2012/07/03(火) - 13:57
5月27日に長野県で開催された「セルフディスカバリーアドベンチャー・イン(SDA)王滝」。非常に厳しいコースで有名なこのレースへと、ぶっつけ参加取材した編集部 磯部のレポートを前日編からお届けします。
御岳山を頂く長野県王滝村を舞台に開催される「セルフディスカバリーアドベンチャー・イン(SDA)王滝」は、毎年5月と9月の2回に渡って開催される国内長距離MTBの頂点にランク付けされる大会だ。全行程にわたって続くアップダウンとガレたダブルトラックは非常に難易度が高い。
MTB経験ほぼゼロだけれど、思いつきで参加決定
「完走出来ればスゴい」と言われるレースとは、いったいどんなものなのか、ぜひ体験してみたい!むしろCW編集部員として体感しなければ!ということで100kmコースへの参加&取材にチャレンジすることとなった。
私自身、現在は自前のバイクは所有しておらず、MTB経験はほぼ皆無。以前仲間と借り物のマシンでファン系のレースへと出たのみで、本格的なレクチャーを受けたことも無かった。
でも正直いくら辛いレースと言われても「一応(本当に一応)ロードの実業団選手として登録してあるし、200kmぐらい走るのは余裕だから、本番もサクッと完走できるんじゃないかな~。」とか思っていた。でも今思えば、それは泣いて謝りたいくらい甘い考えだった。
問題はバイクをどうするかということだったが、スペシャライズド様にお話をすると、快く試乗車を一台貸して下さることに。王滝初チャレンジなら29er+フルサスでしょう!とアドバイスされ、STUMPJUMPER FSR COMP 29が大会約2週間前に開催された竹谷賢二さん講師の「王滝挑戦者のための試乗/講習会」会場で私の手元へと届けられた。ありがとうございます!
講習会では定評のある竹谷さんの講習で、舗装路と未舗装路で実際にバイクを使って進む・止まる・ライディングポジションなどなど、ロードにも共通する基礎中の基礎を多く学ぶことができ、大変有意義な時間を過ごすことができた。是非、王滝参加を検討している方には受講を強くオススメしたい。
ほとんど練習できずに前日を迎える
話はいきなり前日に。なんで途中の練習の話が無いかというと、ちょうど5月はジロ・デ・イタリアの真っ最中で、CW編集部は"超"が付くほど忙しいために全く練習できなかったのだ。まぁ、言い訳である。
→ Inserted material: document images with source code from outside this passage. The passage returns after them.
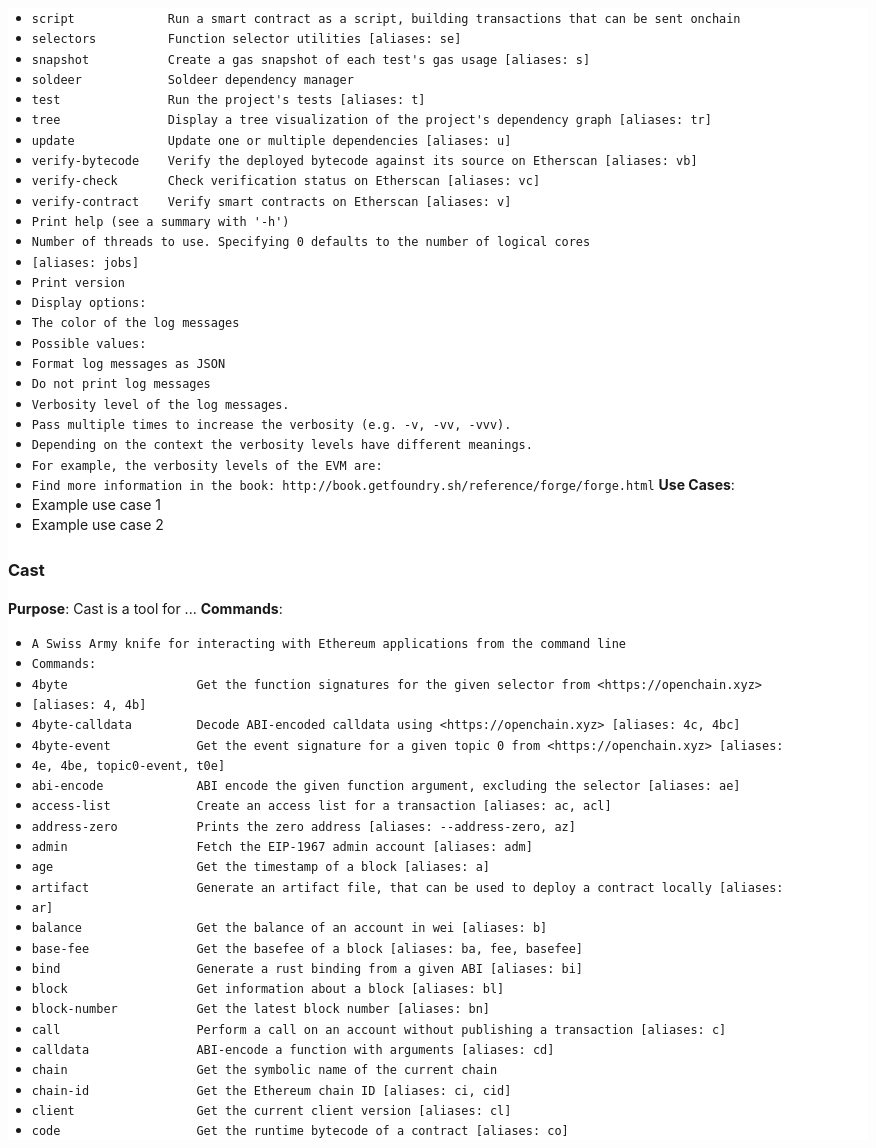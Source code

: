 - `script             Run a smart contract as a script, building transactions that can be sent onchain`
- `selectors          Function selector utilities [aliases: se]`
- `snapshot           Create a gas snapshot of each test's gas usage [aliases: s]`
- `soldeer            Soldeer dependency manager`
- `test               Run the project's tests [aliases: t]`
- `tree               Display a tree visualization of the project's dependency graph [aliases: tr]`
- `update             Update one or multiple dependencies [aliases: u]`
- `verify-bytecode    Verify the deployed bytecode against its source on Etherscan [aliases: vb]`
- `verify-check       Check verification status on Etherscan [aliases: vc]`
- `verify-contract    Verify smart contracts on Etherscan [aliases: v]`
- `Print help (see a summary with '-h')`
- `Number of threads to use. Specifying 0 defaults to the number of logical cores`
- `[aliases: jobs]`
- `Print version`
- `Display options:`
- `The color of the log messages`
- `Possible values:`
- `Format log messages as JSON`
- `Do not print log messages`
- `Verbosity level of the log messages.`
- `Pass multiple times to increase the verbosity (e.g. -v, -vv, -vvv).`
- `Depending on the context the verbosity levels have different meanings.`
- `For example, the verbosity levels of the EVM are:`
- `Find more information in the book: http://book.getfoundry.sh/reference/forge/forge.html`
**Use Cases**:
- Example use case 1
- Example use case 2

### Cast

**Purpose**: Cast is a tool for ...
**Commands**:
- `A Swiss Army knife for interacting with Ethereum applications from the command line`
- `Commands:`
- `4byte                  Get the function signatures for the given selector from <https://openchain.xyz>`
- `[aliases: 4, 4b]`
- `4byte-calldata         Decode ABI-encoded calldata using <https://openchain.xyz> [aliases: 4c, 4bc]`
- `4byte-event            Get the event signature for a given topic 0 from <https://openchain.xyz> [aliases:`
- `4e, 4be, topic0-event, t0e]`
- `abi-encode             ABI encode the given function argument, excluding the selector [aliases: ae]`
- `access-list            Create an access list for a transaction [aliases: ac, acl]`
- `address-zero           Prints the zero address [aliases: --address-zero, az]`
- `admin                  Fetch the EIP-1967 admin account [aliases: adm]`
- `age                    Get the timestamp of a block [aliases: a]`
- `artifact               Generate an artifact file, that can be used to deploy a contract locally [aliases:`
- `ar]`
- `balance                Get the balance of an account in wei [aliases: b]`
- `base-fee               Get the basefee of a block [aliases: ba, fee, basefee]`
- `bind                   Generate a rust binding from a given ABI [aliases: bi]`
- `block                  Get information about a block [aliases: bl]`
- `block-number           Get the latest block number [aliases: bn]`
- `call                   Perform a call on an account without publishing a transaction [aliases: c]`
- `calldata               ABI-encode a function with arguments [aliases: cd]`
- `chain                  Get the symbolic name of the current chain`
- `chain-id               Get the Ethereum chain ID [aliases: ci, cid]`
- `client                 Get the current client version [aliases: cl]`
- `code                   Get the runtime bytecode of a contract [aliases: co]`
ちゃんとトレイルを走っておきたかったが、実際は近所にある森林公園内のちょっとしたダートを走ったくらいと、もう客観的に見て絶望的。本来ならばバイクが届いてから本番までの2週間に少しでも乗りたかったのだけれど・・・。でもここに来てもまだ、何とかなる、きっと大丈夫だろうと甘い考えのままいた。
土曜日の早朝4時にハイエースで編集部を出発し、お昼頃に会場入り。今回は一人ではなく、仲間と一緒に同行したので移動の車中も眠くならず。もし万が一レース中にケガをしても、とりあえず帰ることはできるから気が楽だ。やっぱりイベントは皆で楽しく参加するに限る。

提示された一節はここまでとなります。